OnLive bringing games, Windows apps to tablets and smartphones

The OnLive cloud gaming service is coming to tablets. As GamesBeat reports, an iPad app has already been released, and a beta version for Android devices is coming soon. Don’t get too excited about actually playing games, though. The current app is merely a viewer, which means you’re limited to living vicariously through others using the service. I suppose that might appeal to voyeurs interested in watching others play games, but OnLive is also promising to let tablet users take a more active role once games are optimized for touch-based input. The current catalog of titles is designed to be played with either a gamepad or a keyboard and mouse, neither of which are easy options for current slates.

Gamers aren’t the only ones OnLive is eying with its tablet apps, though. The company has demoed the service running desktop applications in a Windows 7 environment. I’d expect the window to those applications to suffer from the same YouTubesque picture quality that afflicts the service’s game catalog, but latency will probably be less of an issue. Dealing with the touch-based interfaces available on modern tablets will remain challenging, as few desktop apps, let alone Windows 7, are optimized for finger taps and swipes.

OnLive isn’t stopping at tablets, either. An app for the iPhone and iPod touch is in the works, and with the company bullish on Android’s potential, I suspect we’ll see other smartphones tapping into the cloud before long. Being able to harness the power of a desktop PC from one’s tablet or smartphone is certainly appealing, and I like the idea of playing games on OnLive’s servers. However, if I’m going to dip into standard desktop applications, odds are I’m going to want to access the ones living on my own PC rather than using whatever generic Windows environment OnLive cooks up for its users.

Comments closed
    • ronch
    • 9 years ago

    I’d rather have no computer than get Onlive’s crap.

    • dustyjamessutton
    • 9 years ago

    About the only people I see OnLive appeal to is game developers. It’s pretty much a fool-proof way of preventing piracy.

    • burntham77
    • 9 years ago

    OnLive on my gaming computer at home sounds extremely lame. OnLive on a tablet, where suddenly we can play high-end games on portable hardware… well that’s actually interesting.

    • swaaye
    • 9 years ago

    So Crysis is coming to “smart”phones soon?

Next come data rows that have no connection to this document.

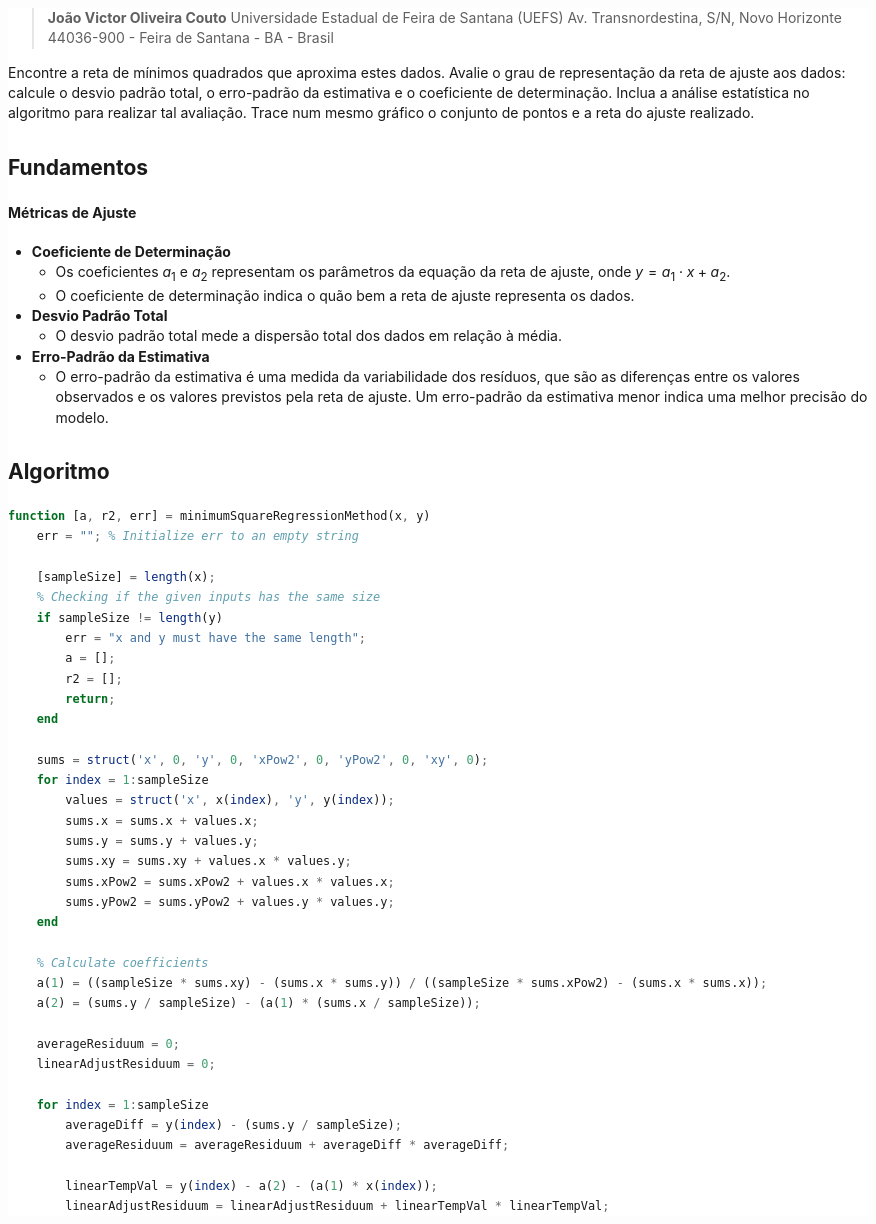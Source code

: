 > **João Victor Oliveira Couto**
> Universidade Estadual de Feira de Santana (UEFS)
> Av. Transnordestina, S/N, Novo Horizonte
> 44036-900 - Feira de Santana - BA - Brasil

Encontre a reta de mínimos quadrados que aproxima estes dados. Avalie o grau de representação da reta de ajuste aos dados: calcule o desvio padrão total, o erro-padrão da estimativa e o coeficiente de determinação. Inclua a análise estatística no algoritmo para realizar tal avaliação. Trace num mesmo gráfico o conjunto de pontos e a reta do ajuste realizado.

## Fundamentos

#### Métricas de Ajuste

- **Coeficiente de Determinação**
  - Os coeficientes $a_1$ e $a_2$ representam os parâmetros da equação da reta de ajuste, onde $y = a_1 \cdot x + a_2$.
  - O coeficiente de determinação indica o quão bem a reta de ajuste representa os dados.
- **Desvio Padrão Total**
  - O desvio padrão total mede a dispersão total dos dados em relação à média.
- **Erro-Padrão da Estimativa**
  - O erro-padrão da estimativa é uma medida da variabilidade dos resíduos, que são as diferenças entre os valores observados e os valores previstos pela reta de ajuste. Um erro-padrão da estimativa menor indica uma melhor precisão do modelo.

## Algoritmo

```octave
function [a, r2, err] = minimumSquareRegressionMethod(x, y)
    err = ""; % Initialize err to an empty string

    [sampleSize] = length(x);
    % Checking if the given inputs has the same size
    if sampleSize != length(y)
        err = "x and y must have the same length";
        a = [];
        r2 = [];
        return;
    end

    sums = struct('x', 0, 'y', 0, 'xPow2', 0, 'yPow2', 0, 'xy', 0);
    for index = 1:sampleSize
        values = struct('x', x(index), 'y', y(index));
        sums.x = sums.x + values.x;
        sums.y = sums.y + values.y;
        sums.xy = sums.xy + values.x * values.y;
        sums.xPow2 = sums.xPow2 + values.x * values.x;
        sums.yPow2 = sums.yPow2 + values.y * values.y;
    end

    % Calculate coefficients
    a(1) = ((sampleSize * sums.xy) - (sums.x * sums.y)) / ((sampleSize * sums.xPow2) - (sums.x * sums.x));
    a(2) = (sums.y / sampleSize) - (a(1) * (sums.x / sampleSize));

    averageResiduum = 0;
    linearAdjustResiduum = 0;

    for index = 1:sampleSize
        averageDiff = y(index) - (sums.y / sampleSize);
        averageResiduum = averageResiduum + averageDiff * averageDiff;

        linearTempVal = y(index) - a(2) - (a(1) * x(index));
        linearAdjustResiduum = linearAdjustResiduum + linearTempVal * linearTempVal;
```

That is somewhat fascinating, actually….

    • tejas84
    • 9 years ago

    Local computing FTW.

    To hell with cloud computing!

    • lilbuddhaman
    • 9 years ago

    For somewhat gpu/cpu intensive slow paced puzzle / Strategy / Adventure / RPG games this could be awesome.

    For anything that requires sub 300ms latency, Not a chance in the world. Maybe when 5G rolls out. (note: I have no idea what or if “5G” will be hard numbers wise)

      • Corrado
      • 9 years ago

      Technically, 4G is supposed to be 100mbit moving and 1gbit stationary. Nothing deployed in the world is truly 4G yet.

        • mongoosesRawesome
        • 9 years ago

        he said latency, not bandwidth.

    • ssidbroadcast
    • 9 years ago

    The whole “Spectate” mode doesn’t really make a lot of sense for most, er maybe all, of the games. The only game I watch more than I play is SC2, and it’s a fat chance OnLive will ever get that license!

      • thesmileman
      • 9 years ago

      I have people watch me place just cause 2 all the time. Yesterday I had over 10 people watching at one point. I find that have people watch me play makes that game that much more fun because I am putting on a show now playing the game like usual. People keep cheering you on and sending you messages. It is great! I had a monster truck dragging a speedboat down a street crushing people then later I had a statues head cabled to a truck and was causing absolute chaos. I had like 300 cheers and 50 messages in less than an hour.

      That being said most people are just playing and it is boring to watch. but some people like me have fun with it.

    • indeego
    • 9 years ago

    Really thought Steam would have been the first to do this. This market potential is absolutely massiveg{<.<}g

      • sweatshopking
      • 9 years ago

      valve seems to be doing some kind of drug recently. IDK what they’re thinking. I’ve started getting my games through, and so far it’s been great. No additional DRM, and i can share my keys if i want, as they’re all retail keys. I also don’t have to login to a stupid service, have somebody “hijack” my account, and leave me locked out for 2 days. plus the sales are better. The only thing I miss is the chat and game joining functionality, which I understand are coming. Bring them on I say!